AVAILABLE DATA:
+---+
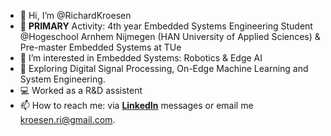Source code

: - 👋 Hi, I’m @RichardKroesen
- 📃 **PRIMARY** Activity: 4th year Embedded Systems Engineering Student @Hogeschool Arnhem Nijmegen (HAN University of Applied Sciences) & Pre-master Embedded Systems at TUe 
- 👀 I’m interested in Embedded Systems: Robotics & Edge AI 
- 🌱 Exploring Digital Signal Processing, On-Edge Machine Learning and System Engineering.
- 💻 Worked as a R&D assistent
- 📫 How to reach me: via [**LinkedIn**](https://www.linkedin.com/in/richardkroesen/) messages or email me kroesen.ri@gmail.com.

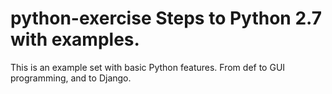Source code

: python-exercise
Steps to Python 2.7 with examples.
===============
This is an example set with basic Python features.
From def to GUI programming, and to Django.
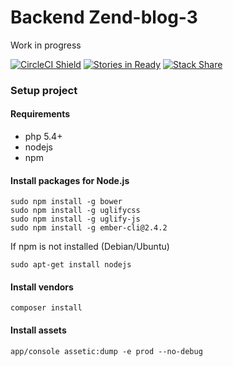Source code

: Backend Zend-blog-3
===================

Work in progress

[![CircleCI Shield](https://circleci.com/gh/morontt/zend-blog-3-backend.svg?style=shield&circle-token=5e88cc76a02111e39b022a28d12cea94a688127f)](https://circleci.com/gh/morontt/zend-blog-3-backend)
[![Stories in Ready](https://badge.waffle.io/morontt/zend-blog-3-backend.svg?label=ready&title=Ready)](http://waffle.io/morontt/zend-blog-3-backend)
[![Stack Share](http://img.shields.io/badge/tech-stack-0690fa.svg?style=flat)](http://stackshare.io/morontt/zend-blog-3-backend)

### Setup project

#### Requirements

- php 5.4+
- nodejs
- npm

#### Install packages for Node.js

    sudo npm install -g bower
    sudo npm install -g uglifycss
    sudo npm install -g uglify-js
    sudo npm install -g ember-cli@2.4.2

If npm is not installed (Debian/Ubuntu)

    sudo apt-get install nodejs

#### Install vendors

    composer install

#### Install assets

    app/console assetic:dump -e prod --no-debug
+---+
WHAT IS EXPECTED: Spot every line in the entries that includes the word "morontt", and copy each one out.

EXERCISE SOLUTION:
[![CircleCI Shield](https://circleci.com/gh/morontt/zend-blog-3-backend.svg?style=shield&circle-token=5e88cc76a02111e39b022a28d12cea94a688127f)](https://circleci.com/gh/morontt/zend-blog-3-backend)
[![Stories in Ready](https://badge.waffle.io/morontt/zend-blog-3-backend.svg?label=ready&title=Ready)](http://waffle.io/morontt/zend-blog-3-backend)
[![Stack Share](http://img.shields.io/badge/tech-stack-0690fa.svg?style=flat)](http://stackshare.io/morontt/zend-blog-3-backend)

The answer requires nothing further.